I’m so so so scared I won’t be able to keep seeing you the next few weeks before the move. I’m scared that I’m falling apart too much to continue seeing you, and your supervisor and you will determine I need to move on… I really don’t want to lose you right now because I actually trust you enough to feel safe with you. Please, please, please don’t kick me out before I leave. It’s just 5 weeks max… (again, a huge change that lands right before that huge anniversary). I know I’m going “back”, but my supports will not be available (L will be busy working and I don’t even think I have the others anymore) so it will feel lonelier than here. Why is it that everyone leaves around July? K, De, N, D, you, the house, everything and everyone…

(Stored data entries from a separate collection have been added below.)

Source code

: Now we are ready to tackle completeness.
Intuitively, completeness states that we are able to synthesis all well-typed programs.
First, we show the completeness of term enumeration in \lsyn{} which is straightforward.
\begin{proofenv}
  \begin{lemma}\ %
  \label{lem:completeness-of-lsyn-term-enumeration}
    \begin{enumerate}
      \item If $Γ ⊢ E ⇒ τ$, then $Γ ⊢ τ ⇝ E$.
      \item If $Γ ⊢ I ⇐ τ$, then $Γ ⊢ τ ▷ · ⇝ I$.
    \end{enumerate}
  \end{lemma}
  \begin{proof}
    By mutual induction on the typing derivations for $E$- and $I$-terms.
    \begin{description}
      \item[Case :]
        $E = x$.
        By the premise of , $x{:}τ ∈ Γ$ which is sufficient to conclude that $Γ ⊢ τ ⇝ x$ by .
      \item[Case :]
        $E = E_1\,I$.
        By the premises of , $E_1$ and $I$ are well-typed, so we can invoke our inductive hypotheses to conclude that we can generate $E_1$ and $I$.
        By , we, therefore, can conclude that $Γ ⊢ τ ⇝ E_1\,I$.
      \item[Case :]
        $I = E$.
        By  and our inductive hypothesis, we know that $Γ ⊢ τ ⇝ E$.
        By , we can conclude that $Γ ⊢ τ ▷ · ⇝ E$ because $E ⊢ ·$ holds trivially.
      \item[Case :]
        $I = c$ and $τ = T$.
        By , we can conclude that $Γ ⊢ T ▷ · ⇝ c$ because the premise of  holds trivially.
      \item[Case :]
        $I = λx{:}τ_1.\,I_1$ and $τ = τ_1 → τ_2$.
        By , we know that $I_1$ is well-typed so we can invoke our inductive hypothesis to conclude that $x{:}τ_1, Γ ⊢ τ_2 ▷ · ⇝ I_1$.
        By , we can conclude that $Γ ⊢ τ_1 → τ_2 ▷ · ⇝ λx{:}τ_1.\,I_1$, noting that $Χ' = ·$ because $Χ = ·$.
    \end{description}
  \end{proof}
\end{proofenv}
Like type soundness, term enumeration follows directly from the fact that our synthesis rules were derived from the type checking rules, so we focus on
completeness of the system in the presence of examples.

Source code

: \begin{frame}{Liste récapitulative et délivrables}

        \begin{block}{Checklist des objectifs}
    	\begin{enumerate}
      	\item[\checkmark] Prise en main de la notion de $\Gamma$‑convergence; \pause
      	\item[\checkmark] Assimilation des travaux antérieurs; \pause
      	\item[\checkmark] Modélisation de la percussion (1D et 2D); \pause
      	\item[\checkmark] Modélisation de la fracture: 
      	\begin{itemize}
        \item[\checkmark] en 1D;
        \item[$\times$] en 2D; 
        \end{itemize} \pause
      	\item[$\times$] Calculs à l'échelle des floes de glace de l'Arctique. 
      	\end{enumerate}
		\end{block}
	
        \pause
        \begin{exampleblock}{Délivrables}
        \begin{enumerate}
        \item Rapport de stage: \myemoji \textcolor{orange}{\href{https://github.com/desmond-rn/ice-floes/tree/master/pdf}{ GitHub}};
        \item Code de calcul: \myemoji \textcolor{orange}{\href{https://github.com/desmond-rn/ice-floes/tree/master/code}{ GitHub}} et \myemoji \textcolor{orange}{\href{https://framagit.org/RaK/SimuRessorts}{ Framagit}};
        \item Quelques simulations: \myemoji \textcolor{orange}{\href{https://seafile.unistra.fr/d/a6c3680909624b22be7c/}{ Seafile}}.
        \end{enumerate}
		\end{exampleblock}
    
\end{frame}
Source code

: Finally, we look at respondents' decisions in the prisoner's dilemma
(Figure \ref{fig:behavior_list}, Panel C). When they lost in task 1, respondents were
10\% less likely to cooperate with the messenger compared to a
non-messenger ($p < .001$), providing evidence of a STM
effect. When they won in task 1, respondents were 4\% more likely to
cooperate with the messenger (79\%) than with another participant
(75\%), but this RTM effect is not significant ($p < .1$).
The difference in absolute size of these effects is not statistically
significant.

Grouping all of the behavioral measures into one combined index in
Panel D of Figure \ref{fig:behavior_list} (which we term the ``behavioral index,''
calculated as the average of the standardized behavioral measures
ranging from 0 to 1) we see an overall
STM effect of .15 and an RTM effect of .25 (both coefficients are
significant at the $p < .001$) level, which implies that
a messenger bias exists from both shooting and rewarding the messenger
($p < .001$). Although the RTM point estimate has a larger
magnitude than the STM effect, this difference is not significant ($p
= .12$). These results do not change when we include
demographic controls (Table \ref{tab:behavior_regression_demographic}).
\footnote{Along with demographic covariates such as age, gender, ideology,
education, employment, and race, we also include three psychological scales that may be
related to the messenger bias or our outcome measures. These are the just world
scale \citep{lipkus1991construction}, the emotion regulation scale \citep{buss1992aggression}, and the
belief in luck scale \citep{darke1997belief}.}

So much for leaving the panic around possible termination for after Tuesday…

Pieces,

sj


Therapy today

I saw De this afternoon,  and it was a good session. I was able to talk about some stuff (well, acknowledge some stuff, we didn’t talk in-depth about too much). I was able to tell her that I was having trouble with writing my story as hers, and that I thought I needed to talk more about my story. She confirmed that it wasn’t the same story. She was really gentle about it, and I’m really glad she didn’t make me feel like an ass for admitting that I felt like I burnt her out. She talked about the turn-over rate at the agency, and how long she had been there. She reassured me I was not the reason she was leaving, but that the cumulative effect of working there for the last handful of years has taken its toll. We compared notes on burn-out rates for various concentrations in the field. I noticed again the weight was gone from her. I told her I thought it would be a good idea for me to find another therapist for the gap between our termination and my move. She agreed. We brainstormed a few ideas, and she asked how likely I was to be able to make some calls between today and Friday. We agreed that proactive is good, and that what I’m looking for is pretty restrictive in terms of choices (someone who either can take my useless state insurance, or someone who has a sliding scale; someone without a huge waiting list; someone who can be consistent through the time I move; someone with more availability than once a week). She brought up the idea of a php again, which I would totally be open to,  but I don’t qualify for either of the two that take my insurance. We even contemplated me lying about taking meds just so I could get the support I need.  She said she will think more about it, but that maybe we can create a “php-type” structure that involved frequent contact with a professional, but also gave me some structure. I hope we can come up with something. I know that type of stuff helps me a lot.
The session was over before I knew it. There’s still a lot weighing on me, but at least this one felt productive on more than one front. I see her again on Friday.  On the way home,  I placed the two requests for information she had asked me to make. Now it’s just a matter of hearing back from them… I would feel better knowing I’m not totally on my own when we are done.
Changes are hard.  Goodbyes are really hard, and loss feels like an enormous black hole in my heart…  I wish I knew how to work through it.  I guess that’ll be a topic for another therapist…


one day left

today is the last full day visiting.  I fly out tomorrow morning and we start our 3 month break while we try to get re-settled in our “old stomping grounds”.  I’m a bit apprehensive.  It’ll be ok, but it will be a big change.  I will really miss L, and I’m guessing she will miss me.  It will be weird being apart.

I’ve already started looking at places to live here, in hopes of not only finding something affordable, but someplace that will allow all three dogs.  It should work.  It will just take some looking… and friends of ours are willing to get a place together.  that should help a lot.